Below, what the pairs talked about on the red carpet (and beforehand).
— Emma Watson and Marai Larasi
“There’s something about women in Hollywood stepping out,” said Larasi, executive director of Imkaan, a British network of organizations working to end violence against black and minority women. “There is a wall of silence around violence against women and girls.” She added: “We don’t want to create hierarchies.”
— Michelle Williams and Tarana Burke
“This is something I started out of necessity,” said Burke, senior director of the nonprofit Girls for Gender Equity, of the #MeToo movement, which she founded. After Burke thanked Williams for bringing her to the Golden Globes, the actress, a nominee for her performance in “All the Money in the World,” said: “I appreciate it, but I thought I would have to raise my daughter to protect myself in a dangerous world, but because of the work Tarana is doing, we can live in a different world.”

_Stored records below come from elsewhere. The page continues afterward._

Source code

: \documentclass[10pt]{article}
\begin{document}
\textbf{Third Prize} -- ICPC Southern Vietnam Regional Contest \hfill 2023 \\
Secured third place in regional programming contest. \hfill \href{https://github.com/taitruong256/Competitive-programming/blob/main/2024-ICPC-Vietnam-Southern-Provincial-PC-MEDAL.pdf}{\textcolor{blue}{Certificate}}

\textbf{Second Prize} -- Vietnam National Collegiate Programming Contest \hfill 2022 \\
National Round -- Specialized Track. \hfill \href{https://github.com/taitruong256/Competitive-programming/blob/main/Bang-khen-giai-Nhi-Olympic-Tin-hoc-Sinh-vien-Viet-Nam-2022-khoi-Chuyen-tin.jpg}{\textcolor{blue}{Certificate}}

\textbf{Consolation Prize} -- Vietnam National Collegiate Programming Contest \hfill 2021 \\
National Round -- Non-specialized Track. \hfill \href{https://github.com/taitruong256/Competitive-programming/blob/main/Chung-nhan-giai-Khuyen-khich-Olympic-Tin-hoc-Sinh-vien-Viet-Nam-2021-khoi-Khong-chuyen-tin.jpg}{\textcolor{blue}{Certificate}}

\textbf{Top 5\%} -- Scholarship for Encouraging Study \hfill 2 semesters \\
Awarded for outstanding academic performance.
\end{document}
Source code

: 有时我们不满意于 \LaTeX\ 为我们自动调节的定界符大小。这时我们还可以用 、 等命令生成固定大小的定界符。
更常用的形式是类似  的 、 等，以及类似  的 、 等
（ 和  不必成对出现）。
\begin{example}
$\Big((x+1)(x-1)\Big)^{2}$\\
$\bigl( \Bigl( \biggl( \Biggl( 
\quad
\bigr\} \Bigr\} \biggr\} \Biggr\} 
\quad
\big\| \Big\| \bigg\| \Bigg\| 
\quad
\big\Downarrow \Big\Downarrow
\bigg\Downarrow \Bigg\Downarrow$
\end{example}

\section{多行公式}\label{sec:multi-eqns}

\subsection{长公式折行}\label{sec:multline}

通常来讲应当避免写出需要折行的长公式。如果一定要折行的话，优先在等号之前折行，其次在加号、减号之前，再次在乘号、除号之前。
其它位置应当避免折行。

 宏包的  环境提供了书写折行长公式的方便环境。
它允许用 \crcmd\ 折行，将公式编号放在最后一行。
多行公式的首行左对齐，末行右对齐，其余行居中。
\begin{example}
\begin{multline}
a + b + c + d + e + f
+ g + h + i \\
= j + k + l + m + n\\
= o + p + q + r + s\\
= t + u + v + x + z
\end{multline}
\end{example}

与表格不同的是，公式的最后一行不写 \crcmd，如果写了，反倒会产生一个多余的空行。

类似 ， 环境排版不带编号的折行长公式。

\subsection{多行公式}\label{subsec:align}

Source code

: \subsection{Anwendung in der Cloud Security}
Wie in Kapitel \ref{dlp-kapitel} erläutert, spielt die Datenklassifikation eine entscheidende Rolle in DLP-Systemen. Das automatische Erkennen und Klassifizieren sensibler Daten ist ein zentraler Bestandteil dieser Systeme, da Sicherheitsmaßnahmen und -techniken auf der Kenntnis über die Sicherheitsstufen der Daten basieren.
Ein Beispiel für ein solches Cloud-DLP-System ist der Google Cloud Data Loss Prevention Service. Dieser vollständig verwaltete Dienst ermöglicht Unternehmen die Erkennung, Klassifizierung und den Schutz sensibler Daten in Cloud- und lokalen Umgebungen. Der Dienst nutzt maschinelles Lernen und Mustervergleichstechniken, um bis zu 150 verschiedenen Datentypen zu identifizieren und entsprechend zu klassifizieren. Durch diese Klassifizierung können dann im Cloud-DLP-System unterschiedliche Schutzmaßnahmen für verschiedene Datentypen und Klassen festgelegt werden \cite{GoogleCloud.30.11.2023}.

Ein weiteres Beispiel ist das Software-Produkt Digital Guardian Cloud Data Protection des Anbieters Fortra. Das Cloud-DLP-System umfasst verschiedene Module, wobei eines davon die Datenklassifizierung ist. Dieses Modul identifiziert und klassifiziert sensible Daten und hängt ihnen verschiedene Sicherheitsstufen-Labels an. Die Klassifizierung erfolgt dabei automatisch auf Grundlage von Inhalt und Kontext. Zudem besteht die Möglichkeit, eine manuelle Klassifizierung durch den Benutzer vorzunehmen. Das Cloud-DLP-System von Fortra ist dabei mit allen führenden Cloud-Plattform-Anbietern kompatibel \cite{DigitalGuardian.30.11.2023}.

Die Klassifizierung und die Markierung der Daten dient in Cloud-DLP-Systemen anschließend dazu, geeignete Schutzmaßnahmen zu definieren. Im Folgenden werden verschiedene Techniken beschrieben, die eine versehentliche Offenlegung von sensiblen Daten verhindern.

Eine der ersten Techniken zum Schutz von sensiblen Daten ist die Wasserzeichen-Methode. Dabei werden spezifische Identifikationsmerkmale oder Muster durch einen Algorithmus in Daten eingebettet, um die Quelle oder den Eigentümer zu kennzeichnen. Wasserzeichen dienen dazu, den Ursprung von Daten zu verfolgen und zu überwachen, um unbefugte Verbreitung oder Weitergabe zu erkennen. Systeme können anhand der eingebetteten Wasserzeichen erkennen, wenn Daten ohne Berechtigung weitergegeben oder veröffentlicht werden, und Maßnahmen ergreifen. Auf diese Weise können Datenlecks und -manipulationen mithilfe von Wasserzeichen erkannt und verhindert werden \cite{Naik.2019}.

— Amy Poehler and Saru Jayaraman
“Here in honor of the women servers, bussers, bartenders, runners, cooks, & hosts who experience the highest rates of sexual harassment of any industry in the country,” tweeted Jayaraman, a workplace-justice advocate for restaurant workers.
— Meryl Streep and Ai-jen Poo
“We all deserve workplaces where we’re safe and our work is valued and we can live and work with dignity,” said Poo, director of the National Domestic Workers Alliance, on the red carpet with Streep, who was nominated for her performance in “The Post.” “And we have movement. And we want to say to everyone: They should join us.”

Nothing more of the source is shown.